BoxTidwell.glm {glmtoolbox} | R Documentation |
Box-Tidwell transformations in Generalized Linear Models
Description
Computes the Box-Tidwell power transformations of the predictors in a generalized linear model.
Usage
## S3 method for class 'glm'
BoxTidwell(
object,
transf,
epsilon = 1e-04,
maxiter = 30,
trace = FALSE,
digits = max(3, getOption("digits") - 2),
...
)
Arguments
object |
an object of the class glm. |
transf |
an one-sided formula giving the quantitative predictors that are candidates for transformation. |
epsilon |
an (optional) numerical value. If the maximum relative change in coefficients is less than epsilon, then convergence is declared.

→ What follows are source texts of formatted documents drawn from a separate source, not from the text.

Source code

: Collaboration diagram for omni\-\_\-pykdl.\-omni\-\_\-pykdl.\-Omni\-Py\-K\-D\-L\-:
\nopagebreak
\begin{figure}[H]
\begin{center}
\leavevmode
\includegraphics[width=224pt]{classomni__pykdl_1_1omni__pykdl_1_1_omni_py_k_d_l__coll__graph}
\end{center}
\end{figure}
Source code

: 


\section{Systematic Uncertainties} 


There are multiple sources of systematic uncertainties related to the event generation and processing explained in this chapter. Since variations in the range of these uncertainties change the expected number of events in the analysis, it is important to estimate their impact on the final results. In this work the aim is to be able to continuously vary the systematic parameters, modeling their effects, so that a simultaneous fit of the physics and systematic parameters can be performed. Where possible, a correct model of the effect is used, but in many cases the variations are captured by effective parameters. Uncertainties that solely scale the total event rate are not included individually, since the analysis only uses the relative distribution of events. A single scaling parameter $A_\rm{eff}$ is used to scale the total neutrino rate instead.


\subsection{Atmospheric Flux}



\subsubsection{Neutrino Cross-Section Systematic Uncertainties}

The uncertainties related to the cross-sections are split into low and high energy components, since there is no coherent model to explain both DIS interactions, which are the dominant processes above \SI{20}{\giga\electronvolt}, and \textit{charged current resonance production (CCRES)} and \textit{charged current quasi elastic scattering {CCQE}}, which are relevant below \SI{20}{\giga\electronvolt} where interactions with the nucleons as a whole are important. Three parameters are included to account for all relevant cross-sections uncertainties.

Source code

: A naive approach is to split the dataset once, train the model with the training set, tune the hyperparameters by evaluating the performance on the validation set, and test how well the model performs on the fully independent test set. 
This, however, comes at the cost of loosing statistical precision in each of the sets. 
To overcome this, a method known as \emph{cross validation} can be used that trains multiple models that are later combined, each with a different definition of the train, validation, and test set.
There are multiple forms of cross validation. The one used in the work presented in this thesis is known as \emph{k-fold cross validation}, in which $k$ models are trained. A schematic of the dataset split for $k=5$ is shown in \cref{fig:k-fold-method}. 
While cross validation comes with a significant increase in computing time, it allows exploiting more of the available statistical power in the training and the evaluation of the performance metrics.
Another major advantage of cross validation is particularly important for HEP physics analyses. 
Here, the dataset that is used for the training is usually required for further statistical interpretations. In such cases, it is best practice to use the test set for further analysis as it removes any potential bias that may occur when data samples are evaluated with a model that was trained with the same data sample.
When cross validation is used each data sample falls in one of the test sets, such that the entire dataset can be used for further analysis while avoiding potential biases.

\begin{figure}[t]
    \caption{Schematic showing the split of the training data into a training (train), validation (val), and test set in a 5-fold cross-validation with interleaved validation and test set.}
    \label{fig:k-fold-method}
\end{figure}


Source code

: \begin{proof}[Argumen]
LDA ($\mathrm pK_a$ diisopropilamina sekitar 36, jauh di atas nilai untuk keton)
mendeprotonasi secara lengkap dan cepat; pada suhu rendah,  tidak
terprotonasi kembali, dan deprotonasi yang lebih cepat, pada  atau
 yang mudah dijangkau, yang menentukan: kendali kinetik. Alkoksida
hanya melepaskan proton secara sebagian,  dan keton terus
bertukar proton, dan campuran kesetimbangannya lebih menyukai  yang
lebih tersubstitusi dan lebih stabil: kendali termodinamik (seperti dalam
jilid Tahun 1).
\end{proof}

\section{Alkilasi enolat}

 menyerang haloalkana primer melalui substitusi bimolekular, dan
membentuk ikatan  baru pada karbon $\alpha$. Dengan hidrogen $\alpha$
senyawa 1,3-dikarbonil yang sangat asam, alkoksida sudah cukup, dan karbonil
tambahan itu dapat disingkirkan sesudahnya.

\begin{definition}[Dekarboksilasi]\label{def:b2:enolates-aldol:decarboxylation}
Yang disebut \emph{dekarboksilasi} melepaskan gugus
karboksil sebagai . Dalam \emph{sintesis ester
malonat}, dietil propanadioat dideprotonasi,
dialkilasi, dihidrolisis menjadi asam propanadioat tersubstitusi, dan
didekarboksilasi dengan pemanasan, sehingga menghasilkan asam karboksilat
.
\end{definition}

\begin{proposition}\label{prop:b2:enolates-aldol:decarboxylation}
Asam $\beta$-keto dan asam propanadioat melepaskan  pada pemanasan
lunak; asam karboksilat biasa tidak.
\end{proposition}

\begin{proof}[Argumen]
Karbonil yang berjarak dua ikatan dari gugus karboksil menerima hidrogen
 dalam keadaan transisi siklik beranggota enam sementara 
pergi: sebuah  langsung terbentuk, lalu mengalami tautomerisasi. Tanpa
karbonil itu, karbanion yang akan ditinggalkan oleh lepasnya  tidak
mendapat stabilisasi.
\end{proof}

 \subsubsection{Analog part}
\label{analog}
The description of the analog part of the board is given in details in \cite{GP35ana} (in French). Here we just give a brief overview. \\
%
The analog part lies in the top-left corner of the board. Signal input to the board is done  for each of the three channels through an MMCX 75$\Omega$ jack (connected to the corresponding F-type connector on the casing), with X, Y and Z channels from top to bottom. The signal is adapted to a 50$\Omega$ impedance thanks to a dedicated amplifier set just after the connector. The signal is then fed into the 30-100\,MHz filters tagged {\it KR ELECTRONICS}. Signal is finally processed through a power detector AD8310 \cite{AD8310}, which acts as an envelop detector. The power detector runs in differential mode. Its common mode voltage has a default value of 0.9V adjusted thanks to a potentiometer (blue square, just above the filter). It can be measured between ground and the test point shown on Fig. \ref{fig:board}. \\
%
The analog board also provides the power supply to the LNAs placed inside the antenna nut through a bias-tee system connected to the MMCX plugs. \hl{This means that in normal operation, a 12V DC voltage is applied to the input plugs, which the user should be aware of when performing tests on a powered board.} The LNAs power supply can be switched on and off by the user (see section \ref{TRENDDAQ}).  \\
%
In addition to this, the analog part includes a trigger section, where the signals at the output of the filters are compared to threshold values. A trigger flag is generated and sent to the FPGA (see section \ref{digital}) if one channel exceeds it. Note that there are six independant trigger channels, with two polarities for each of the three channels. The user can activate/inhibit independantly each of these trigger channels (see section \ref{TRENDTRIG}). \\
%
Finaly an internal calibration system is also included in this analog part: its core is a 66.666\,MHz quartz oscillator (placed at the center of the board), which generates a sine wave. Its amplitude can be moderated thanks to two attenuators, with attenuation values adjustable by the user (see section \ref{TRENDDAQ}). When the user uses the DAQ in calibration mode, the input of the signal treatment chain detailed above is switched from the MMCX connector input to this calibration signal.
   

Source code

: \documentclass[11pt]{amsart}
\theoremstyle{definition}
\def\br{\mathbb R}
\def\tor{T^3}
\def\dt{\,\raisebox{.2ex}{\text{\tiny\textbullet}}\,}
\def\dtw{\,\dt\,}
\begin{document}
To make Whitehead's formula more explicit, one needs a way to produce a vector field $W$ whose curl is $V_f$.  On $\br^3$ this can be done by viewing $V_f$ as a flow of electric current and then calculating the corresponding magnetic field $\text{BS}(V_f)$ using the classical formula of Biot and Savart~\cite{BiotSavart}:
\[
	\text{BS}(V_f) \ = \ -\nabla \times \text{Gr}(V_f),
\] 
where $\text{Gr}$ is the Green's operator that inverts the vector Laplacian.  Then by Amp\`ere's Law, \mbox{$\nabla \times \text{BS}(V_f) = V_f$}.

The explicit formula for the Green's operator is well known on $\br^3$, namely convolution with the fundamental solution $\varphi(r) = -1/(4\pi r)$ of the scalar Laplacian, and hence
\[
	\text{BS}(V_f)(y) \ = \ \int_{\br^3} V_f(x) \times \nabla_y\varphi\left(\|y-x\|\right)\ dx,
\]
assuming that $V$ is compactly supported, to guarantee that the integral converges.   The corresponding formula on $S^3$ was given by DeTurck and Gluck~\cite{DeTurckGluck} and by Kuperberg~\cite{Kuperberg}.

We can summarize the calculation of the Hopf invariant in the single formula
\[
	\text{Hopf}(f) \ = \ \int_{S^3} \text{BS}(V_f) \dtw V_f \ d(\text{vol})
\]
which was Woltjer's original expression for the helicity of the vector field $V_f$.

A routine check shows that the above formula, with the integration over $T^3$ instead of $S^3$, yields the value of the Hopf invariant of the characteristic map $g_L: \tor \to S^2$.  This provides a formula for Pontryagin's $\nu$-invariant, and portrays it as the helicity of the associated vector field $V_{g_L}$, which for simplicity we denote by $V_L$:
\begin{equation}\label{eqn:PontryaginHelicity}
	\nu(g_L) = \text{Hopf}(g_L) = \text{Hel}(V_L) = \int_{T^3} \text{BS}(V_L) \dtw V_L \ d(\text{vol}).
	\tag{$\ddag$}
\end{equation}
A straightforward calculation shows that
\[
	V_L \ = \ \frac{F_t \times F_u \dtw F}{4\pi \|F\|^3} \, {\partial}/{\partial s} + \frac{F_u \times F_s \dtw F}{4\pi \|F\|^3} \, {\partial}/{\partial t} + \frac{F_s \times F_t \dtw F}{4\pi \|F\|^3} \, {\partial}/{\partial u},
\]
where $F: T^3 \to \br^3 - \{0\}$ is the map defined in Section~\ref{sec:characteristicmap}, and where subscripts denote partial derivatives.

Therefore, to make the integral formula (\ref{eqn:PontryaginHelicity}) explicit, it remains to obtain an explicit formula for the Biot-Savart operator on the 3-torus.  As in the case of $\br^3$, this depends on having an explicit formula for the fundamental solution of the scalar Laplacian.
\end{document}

As default, epsilon is set to 0.0001. |
maxiter |
an (optional) positive integer value indicating the maximum number of iterations. By default, maxiter is set to 30. |
trace |
an (optional) logical indicating if should the record of iterations be printed. By default,
trace is set to |
digits |
an (optional) integer value indicating the number of decimal places to be used. |
... |
further arguments passed to or from other methods. |
Value
a list list with components including
marginal | a matrix with estimates, standard errors, and 95
and the p-value of the Wald test to assess the hypothesis H_0:\tau=1 versus H_1:\tau\neq 1 , |
omnibus | a matrix with the statistic and the p-value of the Wald test for null hypothesis that all powers are 1, |
References
Box G.E.P., Tidwell P.W. (1962) Transformation of the independent variables. Technometrics 4, 531-550.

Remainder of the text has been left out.